◆ Exercise: Filter the entries for the word "like". Copy each line in which it occurs.

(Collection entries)

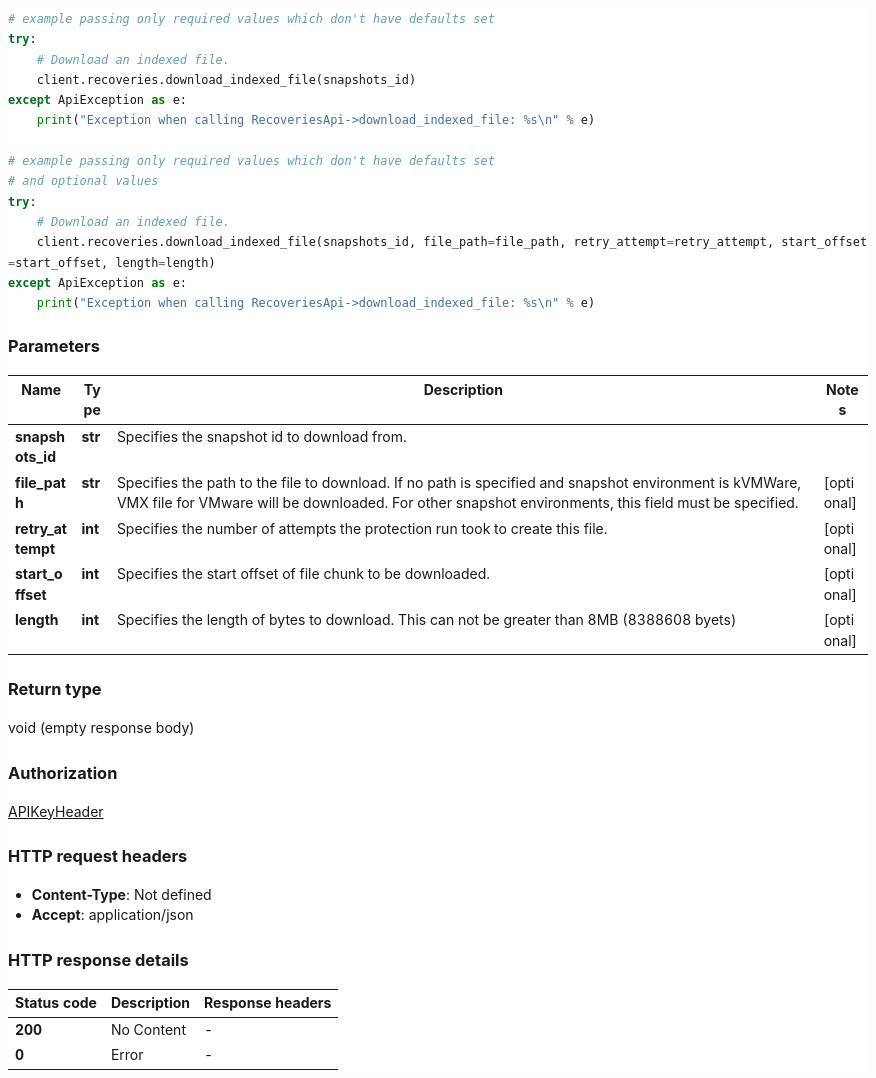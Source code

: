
 ```python
# example passing only required values which don't have defaults set
try:
	# Download an indexed file.
	client.recoveries.download_indexed_file(snapshots_id)
except ApiException as e:
	print("Exception when calling RecoveriesApi->download_indexed_file: %s\n" % e)

# example passing only required values which don't have defaults set
# and optional values
try:
	# Download an indexed file.
	client.recoveries.download_indexed_file(snapshots_id, file_path=file_path, retry_attempt=retry_attempt, start_offset=start_offset, length=length)
except ApiException as e:
	print("Exception when calling RecoveriesApi->download_indexed_file: %s\n" % e)
```


### Parameters

Name | Type | Description  | Notes
------------- | ------------- | ------------- | -------------
 **snapshots_id** | **str**| Specifies the snapshot id to download from. |
 **file_path** | **str**| Specifies the path to the file to download. If no path is specified and snapshot environment is kVMWare, VMX file for VMware will be downloaded. For other snapshot environments, this field must be specified. | [optional]
 **retry_attempt** | **int**| Specifies the number of attempts the protection run took to create this file. | [optional]
 **start_offset** | **int**| Specifies the start offset of file chunk to be downloaded. | [optional]
 **length** | **int**| Specifies the length of bytes to download. This can not be greater than 8MB (8388608 byets) | [optional]

### Return type

void (empty response body)

### Authorization

[APIKeyHeader](../README.md#APIKeyHeader)

### HTTP request headers

 - **Content-Type**: Not defined
 - **Accept**: application/json


### HTTP response details
| Status code | Description | Response headers |
|-------------|-------------|------------------|
**200** | No Content |  -  |
**0** | Error |  -  |

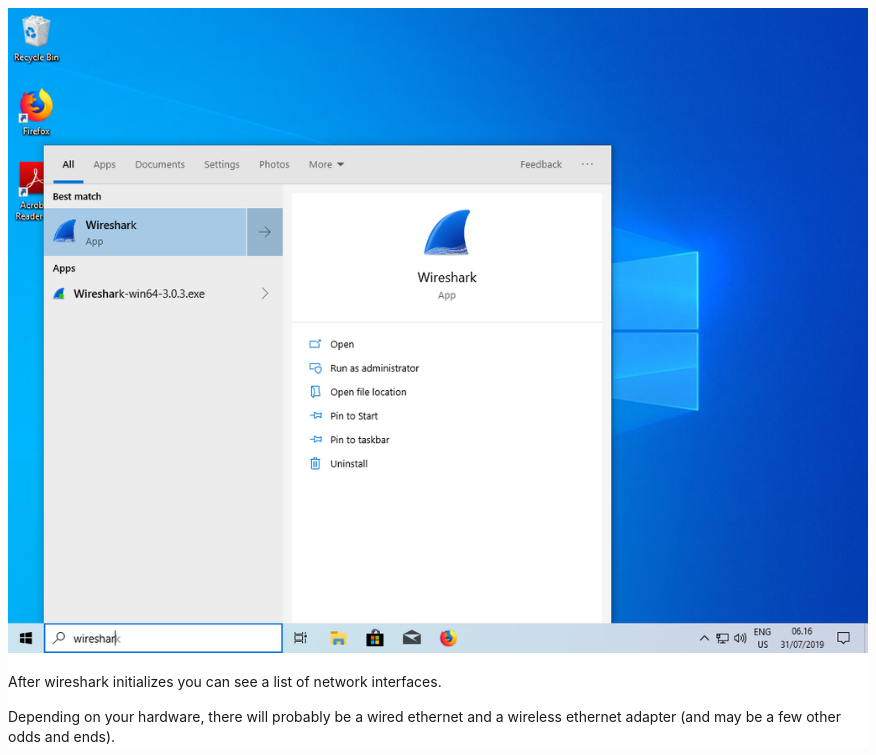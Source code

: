 ![Launch Wireshark](figures/startmenu.png)

After wireshark initializes you can see a list of network interfaces.

Depending on your hardware, there will probably be a wired ethernet and a wireless ethernet adapter (and may be a few other odds and ends).
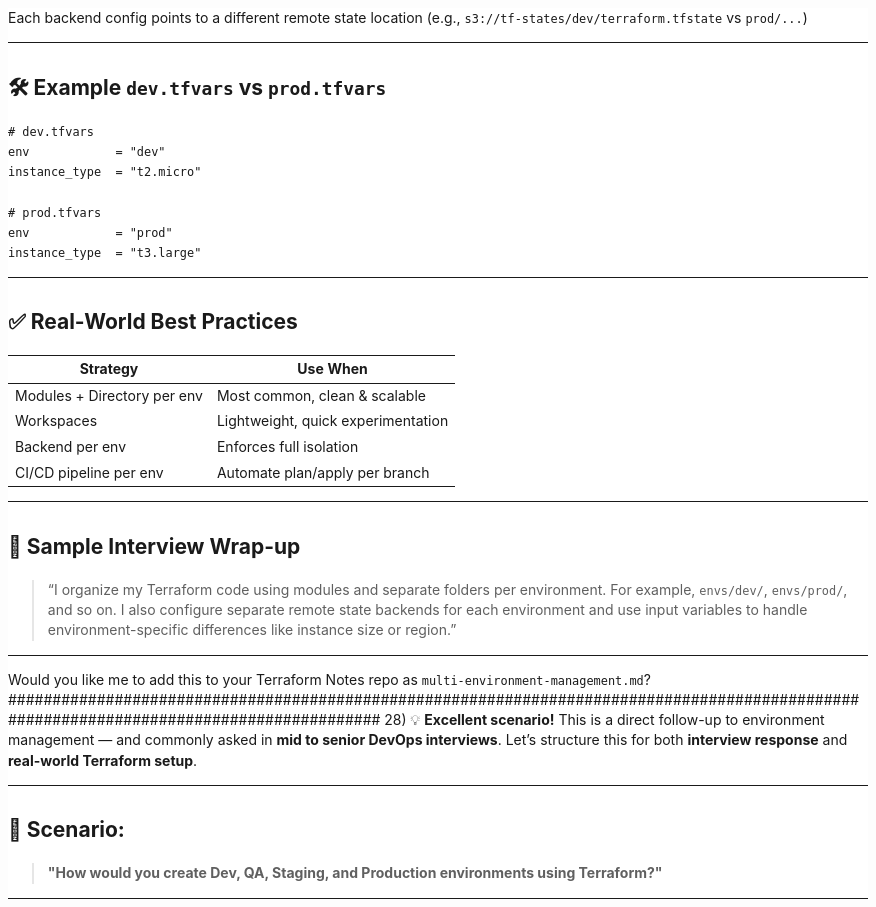 Each backend config points to a different remote state location (e.g., `s3://tf-states/dev/terraform.tfstate` vs `prod/...`)

---

## 🛠️ Example `dev.tfvars` vs `prod.tfvars`

```hcl
# dev.tfvars
env            = "dev"
instance_type  = "t2.micro"

# prod.tfvars
env            = "prod"
instance_type  = "t3.large"
```

---

## ✅ Real-World Best Practices

| Strategy                      | Use When                          |
|------------------------------|-----------------------------------|
| Modules + Directory per env  | Most common, clean & scalable     |
| Workspaces                   | Lightweight, quick experimentation|
| Backend per env              | Enforces full isolation           |
| CI/CD pipeline per env       | Automate plan/apply per branch    |

---

## 🧠 Sample Interview Wrap-up

> “I organize my Terraform code using modules and separate folders per environment. For example, `envs/dev/`, `envs/prod/`, and so on. I also configure separate remote state backends for each environment and use input variables to handle environment-specific differences like instance size or region.”

---

Would you like me to add this to your Terraform Notes repo as `multi-environment-management.md`?
##########################################################################################################################################
28)
💡 **Excellent scenario!** This is a direct follow-up to environment management — and commonly asked in **mid to senior DevOps interviews**. Let’s structure this for both **interview response** and **real-world Terraform setup**.

---

## 🧩 Scenario:  
> **"How would you create Dev, QA, Staging, and Production environments using Terraform?"**

---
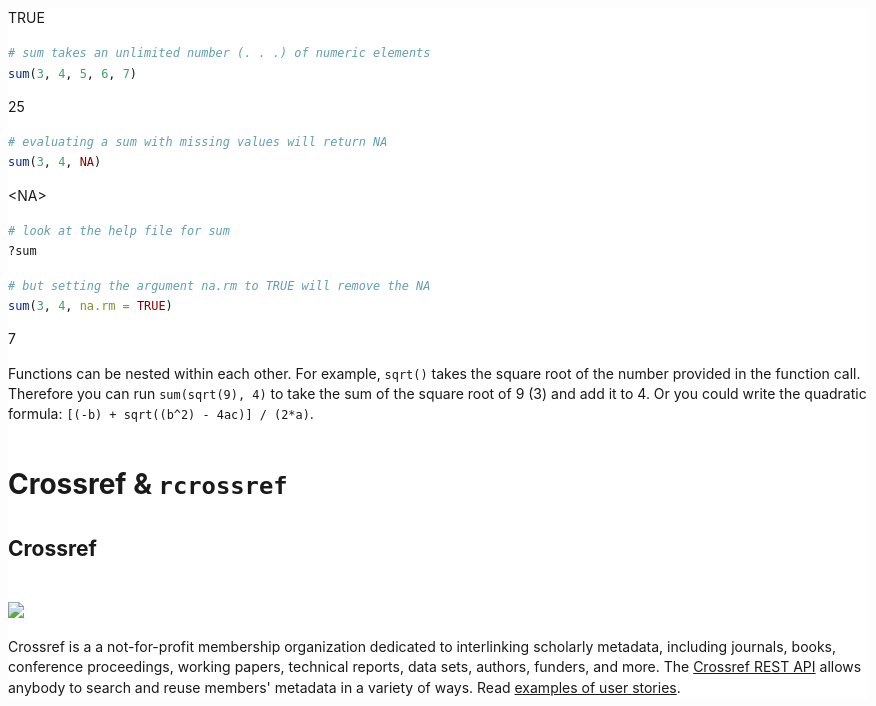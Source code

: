
TRUE



```R
# sum takes an unlimited number (. . .) of numeric elements
sum(3, 4, 5, 6, 7)
```


25



```R
# evaluating a sum with missing values will return NA
sum(3, 4, NA)
```


&lt;NA&gt;



```R
# look at the help file for sum
?sum
```


```R
# but setting the argument na.rm to TRUE will remove the NA
sum(3, 4, na.rm = TRUE)
```


7


Functions can be nested within each other. For example, `sqrt()` takes the square root of the number provided in the function call. Therefore you can run `sum(sqrt(9), 4)` to take the sum of the square root of 9 (3) and add it to 4. Or you could write the quadratic formula: `[(-b) + sqrt((b^2) - 4ac)] / (2*a)`.

# Crossref &amp; `rcrossref`

## Crossref

<div>
    <br>
    <a>
        <img src="images/crossref-logo.png" style="width: 200px;">
    </a>
    <br>
</div>


Crossref is a a not-for-profit membership organization dedicated to interlinking scholarly metadata, including journals, books, conference proceedings, working papers, technical reports, data sets, authors, funders, and more. The [Crossref REST API](https://github.com/CrossRef/rest-api-doc) allows anybody to search and reuse members' metadata in a variety of ways. Read [examples of user stories](https://www.crossref.org/services/metadata-delivery/user-stories/).
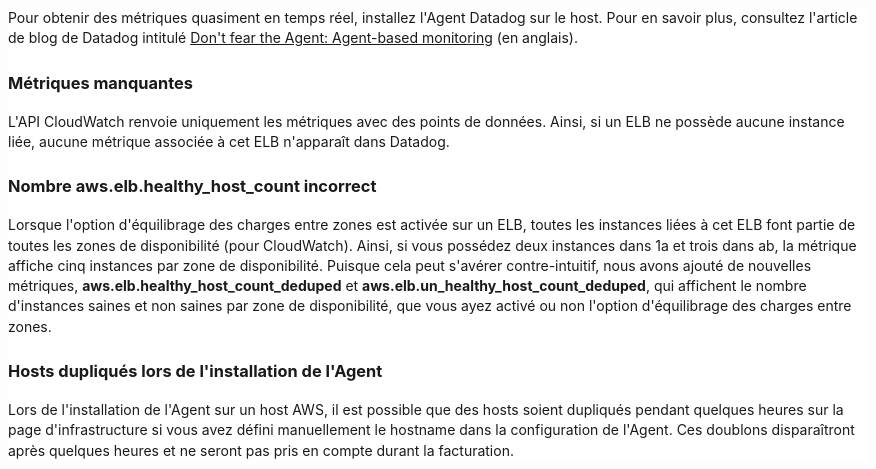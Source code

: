 Pour obtenir des métriques quasiment en temps réel, installez l'Agent Datadog sur le host. Pour en savoir plus, consultez l'article de blog de Datadog intitulé [Don't fear the Agent: Agent-based monitoring][91] (en anglais).

### Métriques manquantes

L'API CloudWatch renvoie uniquement les métriques avec des points de données. Ainsi, si un ELB ne possède aucune instance liée, aucune métrique associée à cet ELB n'apparaît dans Datadog.

### Nombre aws.elb.healthy_host_count incorrect

Lorsque l'option d'équilibrage des charges entre zones est activée sur un ELB, toutes les instances liées à cet ELB font partie de toutes les zones de disponibilité (pour CloudWatch). Ainsi, si vous possédez deux instances dans 1a et trois dans ab, la métrique affiche cinq instances par zone de disponibilité.
Puisque cela peut s'avérer contre-intuitif, nous avons ajouté de nouvelles métriques, **aws.elb.healthy_host_count_deduped** et **aws.elb.un_healthy_host_count_deduped**, qui affichent le nombre d'instances saines et non saines par zone de disponibilité, que vous ayez activé ou non l'option d'équilibrage des charges entre zones.

### Hosts dupliqués lors de l'installation de l'Agent

Lors de l'installation de l'Agent sur un host AWS, il est possible que des hosts soient dupliqués pendant quelques heures sur la page d'infrastructure si vous avez défini manuellement le hostname dans la configuration de l'Agent. Ces doublons disparaîtront après quelques heures et ne seront pas pris en compte durant la facturation.


[1]: https://docs.datadoghq.com/fr/integrations/amazon_api_gateway
[2]: https://docs.datadoghq.com/fr/integrations/amazon_auto_scaling
[3]: https://docs.datadoghq.com/fr/integrations/amazon_billing
[4]: https://docs.datadoghq.com/fr/integrations/amazon_cloudfront
[5]: https://docs.datadoghq.com/fr/integrations/amazon_cloudtrail
[6]: https://docs.datadoghq.com/fr/integrations/amazon_cloudsearch
[7]: https://docs.datadoghq.com/fr/integrations/amazon_directconnect
[8]: https://docs.datadoghq.com/fr/integrations/amazon_dynamodb
[9]: https://docs.datadoghq.com/fr/integrations/amazon_ecs
[10]: https://docs.datadoghq.com/fr/integrations/amazon_elasticbeanstalk
[11]: https://docs.datadoghq.com/fr/integrations/amazon_ebs
[12]: https://docs.datadoghq.com/fr/integrations/amazon_elasticache
[13]: https://docs.datadoghq.com/fr/integrations/amazon_ec2
[14]: https://docs.datadoghq.com/fr/integrations/amazon_efs
[15]: https://docs.datadoghq.com/fr/integrations/amazon_elb
[16]: https://docs.datadoghq.com/fr/integrations/amazon_emr
[17]: https://docs.datadoghq.com/fr/integrations/amazon_es
[18]: https://docs.datadoghq.com/fr/integrations/amazon_firehose
[19]: https://docs.datadoghq.com/fr/integrations/amazon_iot
[20]: https://docs.datadoghq.com/fr/integrations/amazon_kinesis
[21]: https://docs.datadoghq.com/fr/integrations/amazon_kms
[22]: https://docs.datadoghq.com/fr/integrations/amazon_lambda
[23]: https://docs.datadoghq.com/fr/integrations/amazon_machine_learning
[24]: https://docs.datadoghq.com/fr/integrations/amazon_ops_works
[25]: https://docs.datadoghq.com/fr/integrations/amazon_polly
[26]: https://docs.datadoghq.com/fr/integrations/amazon_redshift
[27]: https://docs.datadoghq.com/fr/integrations/amazon_rds
[28]: https://docs.datadoghq.com/fr/integrations/amazon_route53
[29]: https://docs.datadoghq.com/fr/integrations/amazon_ses
[30]: https://docs.datadoghq.com/fr/integrations/amazon_sns
[31]: https://docs.datadoghq.com/fr/integrations/amazon_sqs
[32]: https://docs.datadoghq.com/fr/integrations/amazon_s3
[33]: https://docs.datadoghq.com/fr/integrations/amazon_swf
[34]: https://docs.datadoghq.com/fr/integrations/amazon_storage_gateway
[35]: https://docs.datadoghq.com/fr/integrations/amazon_waf
[36]: https://docs.datadoghq.com/fr/integrations/amazon_workspaces
[37]: https://docs.datadoghq.com/fr/integrations/amazon_xray
[38]: http://docs.aws.amazon.com/IAM/latest/UserGuide/best-practices.html#delegate-using-roles
[39]: https://console.aws.amazon.com/iam/home#/roles
[40]: https://app.datadoghq.com/account/settings#integrations/amazon_web_services
[41]: http://docs.aws.amazon.com/IAM/latest/UserGuide/id_roles_create_for-user_externalid.html
[42]: https://docs.datadoghq.com/fr/integrations/faq/aws-integration-with-terraform
[43]: https://serverlessrepo.aws.amazon.com/applications/arn:aws:serverlessrepo:us-east-1:464622532012:applications~Datadog-Log-Forwarder
[44]: https://console.aws.amazon.com/lambda/home?region=us-east-1
[45]: https://github.com/DataDog/datadog-serverless-functions/blob/master/aws/logs_monitoring/lambda_function.py
[46]: https://docs.datadoghq.com/fr/integrations/amazon_web_services/?tab=allpermissions#create-a-new-lambda-function
[47]: https://docs.datadoghq.com/fr/integrations/amazon_api_gateway
[48]: https://docs.datadoghq.com/fr/integrations/amazon_api_gateway/#log-collection
[49]: https://docs.datadoghq.com/fr/integrations/amazon_api_gateway/#send-logs-to-datadog
[50]: https://docs.datadoghq.com/fr/integrations/amazon_cloudfront
[51]: https://docs.datadoghq.com/fr/integrations/amazon_cloudfront/#enable-cloudfront-logging
[52]: https://docs.datadoghq.com/fr/integrations/amazon_cloudfront/#send-logs-to-datadog
[53]: https://docs.datadoghq.com/fr/integrations/amazon_cloudtrail
[54]: https://docs.datadoghq.com/fr/integrations/amazon_cloudtrail/#enable-cloudtrail-logging
[55]: https://docs.datadoghq.com/fr/integrations/amazon_cloudtrail/#send-logs-to-datadog
[56]: https://docs.datadoghq.com/fr/integrations/amazon_dynamodb
[57]: https://docs.datadoghq.com/fr/integrations/amazon_dynamodb/#enable-dynamodb-logging
[58]: https://docs.datadoghq.com/fr/integrations/amazon_dynamodb/#send-logs-to-datadog
[59]: https://docs.datadoghq.com/fr/integrations/amazon_ec2
[60]: https://docs.datadoghq.com/fr/logs
[61]: https://docs.datadoghq.com/fr/integrations/amazon_ecs
[62]: https://docs.datadoghq.com/fr/integrations/amazon_ecs/#log-collection
[63]: https://docs.datadoghq.com/fr/integrations/amazon_elb

[1]: http://docs.aws.amazon.com/IAM/latest/UserGuide/list_trustedadvisor.html
[2]: http://docs.aws.amazon.com/resourcegroupstagging/latest/APIReference/Welcome.html
[1]: https://app.datadoghq.com/account/settings#integrations/amazon_web_services
[1]: https://app.datadoghq.com/account/settings#integrations/amazon_web_services
[64]: https://docs.datadoghq.com/fr/integrations/amazon_elb/#enable-aws-elb-logging
[65]: https://docs.datadoghq.com/fr/integrations/amazon_elb/#manual-installation-steps
[66]: https://docs.datadoghq.com/fr/integrations/amazon_lambda
[67]: https://docs.datadoghq.com/fr/integrations/amazon_lambda/#log-collection
[68]: https://docs.datadoghq.com/fr/integrations/amazon_rds
[69]: https://docs.datadoghq.com/fr/integrations/amazon_rds/#enable-rds-logging
[70]: https://docs.datadoghq.com/fr/integrations/amazon_rds/#send-logs-to-datadog
[71]: https://docs.datadoghq.com/fr/integrations/amazon_route53
[72]: https://docs.datadoghq.com/fr/integrations/amazon_route53/#enable-route53-logging
[73]: https://docs.datadoghq.com/fr/integrations/amazon_route53/#send-logs-to-datadog
[74]: https://docs.datadoghq.com/fr/integrations/amazon_s3
[75]: https://docs.datadoghq.com/fr/integrations/amazon_s3/#enable-s3-access-logs
[76]: https://docs.datadoghq.com/fr/integrations/amazon_s3/#manual-installation-steps
[77]: https://docs.datadoghq.com/fr/integrations/amazon_sns
[78]: https://docs.datadoghq.com/fr/integrations/amazon_sns/#send-logs-to-datadog
[79]: https://docs.datadoghq.com/fr/integrations/amazon_redshift
[80]: https://docs.datadoghq.com/fr/integrations/amazon_redshift/#enable-aws-redshift-logging
[81]: https://docs.datadoghq.com/fr/integrations/amazon_redshift/#log-collection
[82]: https://docs.datadoghq.com/fr/integrations/amazon_vpc
[83]: https://docs.datadoghq.com/fr/integrations/amazon_vpc/#enable-vpc-flow-log-logging
[84]: https://docs.datadoghq.com/fr/integrations/amazon_vpc/#log-collection
[85]: https://docs.datadoghq.com/fr/integrations/amazon_web_services/#set-up-the-datadog-lambda-function
[86]: https://console.aws.amazon.com/iam/home#s=Home
[87]: https://app.datadoghq.com/account/settings#integrations/amazon_web_services
[88]: https://app.datadoghq.com/logs
[89]: https://github.com/DataDog/dogweb/blob/prod/integration/amazon_web_services/amazon_web_services_metadata.csv
[90]: https://docs.datadoghq.com/fr/help
[91]: http://www.datadoghq.com/blog/dont-fear-the-agent
[92]: https://docs.datadoghq.com/fr/integrations/amazon_codebuild
[93]: https://docs.datadoghq.com/fr/integrations/amazon_cloudhsm
[94]: https://docs.datadoghq.com/fr/integrations/amazon_codedeploy
[95]: https://docs.datadoghq.com/fr/integrations/amazon_documentdb/
[96]: https://github.com/DataDog/datadog-lambda-layer-python
[97]: http://docs.datadoghq.com/integrations/amazon_appstream/
[98]: http://docs.datadoghq.com/integrations/amazon_appsync/
[99]: http://docs.datadoghq.com/integrations/amazon_athena/
[100]: http://docs.datadoghq.com/integrations/amazon_cognito/
[101]: http://docs.datadoghq.com/integrations/amazon_connect/
[102]: http://docs.datadoghq.com/integrations/amazon_dms/
[103]: http://docs.datadoghq.com/integrations/amazon_ec2_spot/
[104]: http://docs.datadoghq.com/integrations/amazon_eks/
[105]: http://docs.datadoghq.com/integrations/amazon_elastic_transcoder/
[106]: http://docs.datadoghq.com/integrations/amazon_gamelift/
[107]: http://docs.datadoghq.com/integrations/amazon_glue/
[108]: http://docs.datadoghq.com/integrations/amazon_guardduty/
[109]: http://docs.datadoghq.com/integrations/amazon_health/
[110]: http://docs.datadoghq.com/integrations/amazon_inspector/
[111]: http://docs.datadoghq.com/integrations/amazon_lex/
[112]: http://docs.datadoghq.com/integrations/amazon_mediaconnect/
[113]: http://docs.datadoghq.com/integrations/amazon_mediaconvert/
[114]: http://docs.datadoghq.com/integrations/amazon_mediapackage/
[115]: http://docs.datadoghq.com/integrations/amazon_mediatailor/
[116]: http://docs.datadoghq.com/integrations/amazon_mq/
[117]: http://docs.datadoghq.com/integrations/amazon_msk/
[118]: http://docs.datadoghq.com/integrations/amazon_nat_gateway/
[119]: http://docs.datadoghq.com/integrations/amazon_neptune/
[120]: http://docs.datadoghq.com/integrations/amazon_rekognition/
[121]: http://docs.datadoghq.com/integrations/amazon_sagemaker/
[122]: http://docs.datadoghq.com/integrations/amazon_vpc/
[123]: https://app.datadoghq.com/account/settings#api
[124]: https://docs.aws.amazon.com/lambda/latest/dg/per-function-concurrency.html
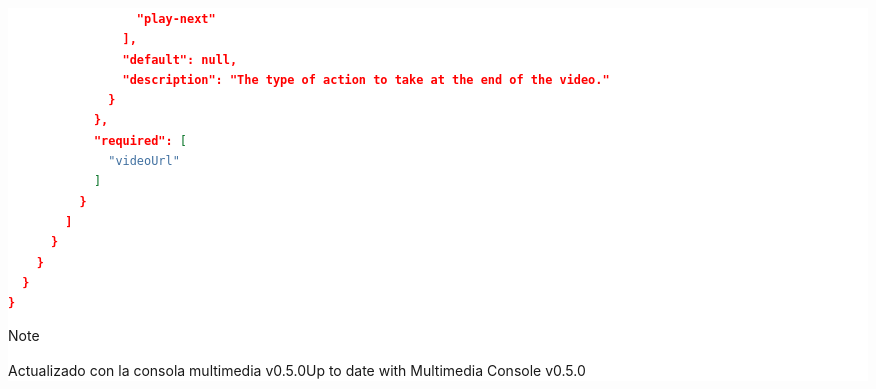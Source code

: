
 ```json
                  "play-next"
                ],
                "default": null,
                "description": "The type of action to take at the end of the video."
              }
            },
            "required": [
              "videoUrl"
            ]
          }
        ]
      }
    }
  }
}
```

> [!NOTE]
> <span data-ttu-id="f9b03-208">Actualizado con la consola multimedia v0.5.0</span><span class="sxs-lookup"><span data-stu-id="f9b03-208">Up to date with Multimedia Console v0.5.0</span></span>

◆ Answer space:
> “I organize my Terraform code using modules and separate folders per environment. For example, `envs/dev/`, `envs/prod/`, and so on. I also configure separate remote state backends for each environment and use input variables to handle environment-specific differences like instance size or region.”
Would you like me to add this to your Terraform Notes repo as `multi-environment-management.md`?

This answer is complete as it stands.